Haben nicht 15 Jahre Milliardentransfers, Mallorca und RTL endlich alles plan geschliffen? Hört das denn nie auf, dieses verstockte Beharren auf einer immer mehr Soli einfordernden Opferrolle des Ostens? Das zieht. Alte süddeutsch-katholische Stimmungen gegen die ostelbischen Piefkes werden wach, wie sie zuletzt nach dem Krieg den Vertriebenen entgegenschlugen. Also lautet ein erster Befund: So ostig wie heute war der Osten lange nicht mehr. Eine Instant-DDR einen Sommer lang medial zu erwecken ist kein Kunststück, wie sich zeigt. Es reichen ein paar Stiche in die bekannten Wunden. Sie schweißen noch einmal zusammen, was doch längst nur mehr locker zusammengehört. Und es ist klar: Besonders fest halten diejenigen an ihrer beleidigten und erniedrigten Ost-Identität, die sonst nicht viel haben, woran sie sich festhalten könnten. Es gibt den Osten, und es gibt ihn nicht. Wie ostig er ist, das hängt ganz davon ab, welches Milieu man betritt, welche Region, welche Stadt. So wirkmächtig die jetzt wieder schmerzhaft gefühlte DDR ist – der real existierende Osten ist keine verschworene, verstockte Sonderwelt. Er kennt Gewinner und Verlierer. Befreite und Bedrückte. Reiche und Arme.
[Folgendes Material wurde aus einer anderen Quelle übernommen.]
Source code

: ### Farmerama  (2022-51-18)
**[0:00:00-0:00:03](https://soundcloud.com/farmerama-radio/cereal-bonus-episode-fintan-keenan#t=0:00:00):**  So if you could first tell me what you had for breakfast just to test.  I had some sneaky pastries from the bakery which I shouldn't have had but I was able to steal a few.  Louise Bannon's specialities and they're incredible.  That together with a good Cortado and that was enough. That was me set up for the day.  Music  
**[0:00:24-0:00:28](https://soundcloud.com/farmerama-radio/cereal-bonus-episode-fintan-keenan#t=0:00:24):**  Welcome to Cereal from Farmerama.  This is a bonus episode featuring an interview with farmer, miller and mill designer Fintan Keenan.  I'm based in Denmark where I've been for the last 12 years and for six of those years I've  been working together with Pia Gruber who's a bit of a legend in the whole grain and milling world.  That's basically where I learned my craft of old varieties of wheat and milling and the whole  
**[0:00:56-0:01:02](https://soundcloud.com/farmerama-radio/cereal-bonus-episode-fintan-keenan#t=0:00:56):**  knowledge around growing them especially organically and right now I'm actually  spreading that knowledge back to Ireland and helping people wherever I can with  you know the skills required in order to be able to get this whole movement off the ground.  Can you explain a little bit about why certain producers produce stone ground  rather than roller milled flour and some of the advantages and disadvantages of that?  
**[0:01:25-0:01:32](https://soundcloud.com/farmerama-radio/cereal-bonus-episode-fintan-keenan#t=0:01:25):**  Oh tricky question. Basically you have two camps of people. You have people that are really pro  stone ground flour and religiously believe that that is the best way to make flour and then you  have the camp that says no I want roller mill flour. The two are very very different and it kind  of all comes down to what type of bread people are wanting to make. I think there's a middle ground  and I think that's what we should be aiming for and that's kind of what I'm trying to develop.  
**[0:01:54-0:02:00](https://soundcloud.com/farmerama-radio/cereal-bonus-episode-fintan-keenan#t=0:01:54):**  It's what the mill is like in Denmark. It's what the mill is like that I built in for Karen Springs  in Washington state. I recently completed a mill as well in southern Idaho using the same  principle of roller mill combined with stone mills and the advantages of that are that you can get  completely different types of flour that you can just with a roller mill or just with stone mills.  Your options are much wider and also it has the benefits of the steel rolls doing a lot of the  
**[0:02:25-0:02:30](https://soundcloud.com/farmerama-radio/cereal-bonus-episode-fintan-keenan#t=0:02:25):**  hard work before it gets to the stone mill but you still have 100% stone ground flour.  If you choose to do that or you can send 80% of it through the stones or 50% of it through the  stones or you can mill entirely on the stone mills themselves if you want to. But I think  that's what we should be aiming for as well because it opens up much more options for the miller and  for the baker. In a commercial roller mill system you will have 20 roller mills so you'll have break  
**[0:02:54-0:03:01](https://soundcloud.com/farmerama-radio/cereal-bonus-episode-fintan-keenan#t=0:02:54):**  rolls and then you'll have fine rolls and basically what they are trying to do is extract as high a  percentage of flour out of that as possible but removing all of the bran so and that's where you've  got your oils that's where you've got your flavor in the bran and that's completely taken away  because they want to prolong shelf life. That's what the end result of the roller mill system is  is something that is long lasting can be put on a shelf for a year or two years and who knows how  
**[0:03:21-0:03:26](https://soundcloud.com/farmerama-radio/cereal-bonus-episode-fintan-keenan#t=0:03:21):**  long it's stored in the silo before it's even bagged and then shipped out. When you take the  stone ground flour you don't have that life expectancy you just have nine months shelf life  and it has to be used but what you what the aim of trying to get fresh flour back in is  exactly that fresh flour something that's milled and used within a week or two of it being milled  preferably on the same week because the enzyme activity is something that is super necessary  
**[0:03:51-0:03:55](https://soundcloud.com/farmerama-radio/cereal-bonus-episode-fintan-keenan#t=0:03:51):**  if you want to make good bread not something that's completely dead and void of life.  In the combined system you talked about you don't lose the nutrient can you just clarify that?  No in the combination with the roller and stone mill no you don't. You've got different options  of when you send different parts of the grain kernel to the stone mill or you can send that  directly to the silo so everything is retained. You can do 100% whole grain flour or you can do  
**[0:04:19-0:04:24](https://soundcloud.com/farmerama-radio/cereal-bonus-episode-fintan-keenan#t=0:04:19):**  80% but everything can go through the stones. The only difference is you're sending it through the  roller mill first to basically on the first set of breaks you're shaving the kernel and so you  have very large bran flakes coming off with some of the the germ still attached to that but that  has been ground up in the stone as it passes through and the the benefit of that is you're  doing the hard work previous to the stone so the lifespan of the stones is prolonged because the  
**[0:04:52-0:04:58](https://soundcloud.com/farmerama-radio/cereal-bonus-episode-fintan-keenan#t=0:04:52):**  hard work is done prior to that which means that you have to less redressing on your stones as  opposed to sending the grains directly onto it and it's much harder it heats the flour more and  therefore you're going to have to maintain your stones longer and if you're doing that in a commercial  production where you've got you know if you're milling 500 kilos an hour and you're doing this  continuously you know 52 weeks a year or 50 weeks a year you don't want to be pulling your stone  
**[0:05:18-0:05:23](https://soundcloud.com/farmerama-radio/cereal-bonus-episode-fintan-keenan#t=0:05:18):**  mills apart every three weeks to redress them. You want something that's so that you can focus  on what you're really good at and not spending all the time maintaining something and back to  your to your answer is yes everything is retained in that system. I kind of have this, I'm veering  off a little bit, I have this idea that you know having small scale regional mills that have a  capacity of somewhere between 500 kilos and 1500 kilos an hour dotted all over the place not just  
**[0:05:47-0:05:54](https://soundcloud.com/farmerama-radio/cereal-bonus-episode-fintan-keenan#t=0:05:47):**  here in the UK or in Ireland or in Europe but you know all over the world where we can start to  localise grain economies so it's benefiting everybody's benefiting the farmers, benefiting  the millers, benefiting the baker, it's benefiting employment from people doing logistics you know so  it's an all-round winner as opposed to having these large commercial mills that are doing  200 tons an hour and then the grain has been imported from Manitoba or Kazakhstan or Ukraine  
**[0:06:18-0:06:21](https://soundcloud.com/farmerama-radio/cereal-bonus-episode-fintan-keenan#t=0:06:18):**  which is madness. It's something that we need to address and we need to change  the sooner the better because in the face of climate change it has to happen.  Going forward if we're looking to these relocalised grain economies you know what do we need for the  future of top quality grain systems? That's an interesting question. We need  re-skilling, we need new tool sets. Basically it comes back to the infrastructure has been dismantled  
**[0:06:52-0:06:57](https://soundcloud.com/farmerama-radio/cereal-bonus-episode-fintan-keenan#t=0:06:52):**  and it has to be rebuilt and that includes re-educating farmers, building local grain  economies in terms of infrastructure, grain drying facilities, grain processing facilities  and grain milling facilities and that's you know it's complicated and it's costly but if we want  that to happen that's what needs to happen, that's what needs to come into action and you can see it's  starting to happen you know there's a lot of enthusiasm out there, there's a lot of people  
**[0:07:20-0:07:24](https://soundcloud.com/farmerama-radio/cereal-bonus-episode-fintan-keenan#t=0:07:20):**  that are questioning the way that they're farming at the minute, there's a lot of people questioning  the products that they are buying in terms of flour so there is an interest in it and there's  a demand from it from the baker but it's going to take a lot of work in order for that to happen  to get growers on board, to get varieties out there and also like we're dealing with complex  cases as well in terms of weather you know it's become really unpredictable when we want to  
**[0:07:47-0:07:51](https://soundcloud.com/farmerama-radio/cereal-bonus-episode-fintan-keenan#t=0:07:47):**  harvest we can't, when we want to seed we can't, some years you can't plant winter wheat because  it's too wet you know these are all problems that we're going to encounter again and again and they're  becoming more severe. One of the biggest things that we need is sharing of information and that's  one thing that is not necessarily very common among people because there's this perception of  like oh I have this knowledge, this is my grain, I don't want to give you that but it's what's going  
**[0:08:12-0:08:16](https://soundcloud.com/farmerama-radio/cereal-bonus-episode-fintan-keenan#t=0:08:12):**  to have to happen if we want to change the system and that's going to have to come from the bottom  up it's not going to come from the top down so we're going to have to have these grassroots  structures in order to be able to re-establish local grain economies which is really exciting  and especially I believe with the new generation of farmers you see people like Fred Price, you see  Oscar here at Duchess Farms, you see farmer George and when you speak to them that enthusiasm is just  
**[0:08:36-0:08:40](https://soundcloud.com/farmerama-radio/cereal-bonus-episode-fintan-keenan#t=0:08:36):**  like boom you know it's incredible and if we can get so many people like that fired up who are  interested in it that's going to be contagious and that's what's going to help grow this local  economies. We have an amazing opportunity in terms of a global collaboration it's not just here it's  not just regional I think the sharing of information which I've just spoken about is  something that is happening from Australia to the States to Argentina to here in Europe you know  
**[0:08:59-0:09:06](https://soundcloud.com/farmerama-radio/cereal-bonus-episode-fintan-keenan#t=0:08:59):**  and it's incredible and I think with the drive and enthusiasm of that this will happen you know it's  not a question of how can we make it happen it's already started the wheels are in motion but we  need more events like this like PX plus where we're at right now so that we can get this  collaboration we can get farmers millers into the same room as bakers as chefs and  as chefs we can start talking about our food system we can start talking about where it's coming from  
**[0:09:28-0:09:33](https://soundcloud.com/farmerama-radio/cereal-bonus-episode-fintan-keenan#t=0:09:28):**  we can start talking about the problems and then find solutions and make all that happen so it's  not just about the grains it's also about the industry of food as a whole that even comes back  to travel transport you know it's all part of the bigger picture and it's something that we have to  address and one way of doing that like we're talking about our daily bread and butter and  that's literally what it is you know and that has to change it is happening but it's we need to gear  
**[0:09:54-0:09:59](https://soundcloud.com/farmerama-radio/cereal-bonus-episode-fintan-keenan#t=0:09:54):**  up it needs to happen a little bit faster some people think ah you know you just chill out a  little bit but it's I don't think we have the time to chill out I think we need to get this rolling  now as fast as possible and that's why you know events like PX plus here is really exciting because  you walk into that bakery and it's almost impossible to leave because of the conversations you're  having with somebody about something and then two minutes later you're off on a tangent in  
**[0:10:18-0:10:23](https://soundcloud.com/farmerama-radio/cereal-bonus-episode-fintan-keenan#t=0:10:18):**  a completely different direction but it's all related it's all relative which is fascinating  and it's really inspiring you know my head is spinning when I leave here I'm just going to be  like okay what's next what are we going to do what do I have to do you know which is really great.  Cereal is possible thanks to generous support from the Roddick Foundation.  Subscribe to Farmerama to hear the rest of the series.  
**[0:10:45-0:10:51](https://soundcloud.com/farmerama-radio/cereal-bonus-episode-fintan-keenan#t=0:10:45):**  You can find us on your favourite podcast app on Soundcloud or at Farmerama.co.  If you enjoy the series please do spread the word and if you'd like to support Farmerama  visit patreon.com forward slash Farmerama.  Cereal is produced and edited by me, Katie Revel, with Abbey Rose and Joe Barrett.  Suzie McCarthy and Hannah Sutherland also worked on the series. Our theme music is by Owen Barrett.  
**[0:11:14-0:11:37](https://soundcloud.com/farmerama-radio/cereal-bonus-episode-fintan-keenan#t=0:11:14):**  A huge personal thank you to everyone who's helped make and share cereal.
Am äußersten deutschen Ostrand liegt Eisenhüttenstadt an der Oder, anderthalb Autostunden südlich davon Görlitz an der Neiße. Und doch ist es, als lägen diese Städte auf verschiedenen Kontinenten.

Als Stalinstadt 1951 um ein neues Hüttenwerk herum gegründet, nach Stalins Tod in Eisenhüttenstadt umbenannt, ist "die erste sozialistische Stadt der DDR" heute deren traurige Endmoräne. Eine tote Stadt – das ist nicht die Formulierung eines Westjournalisten, es ist das bitter-nüchterne Urteil einer Lehrerin am Fürstenberger Gymnasium. Heike Zylla leitet dort den Theaterkurs. Mit Schülern der elften Klasse führt sie gerade ein selbst entworfenes Stück auf, es heißt Aufbau und Abriss und spielt in dem Plattenbauviertel, in dem ihre Schule liegt. Aufbau, das ist die Welt von gestern, Abriss die von heute. Das Stück ist keineswegs unkritisch gegenüber der DDR. Und doch ist, wie fast immer, die Welt von früher ein bisschen heiler.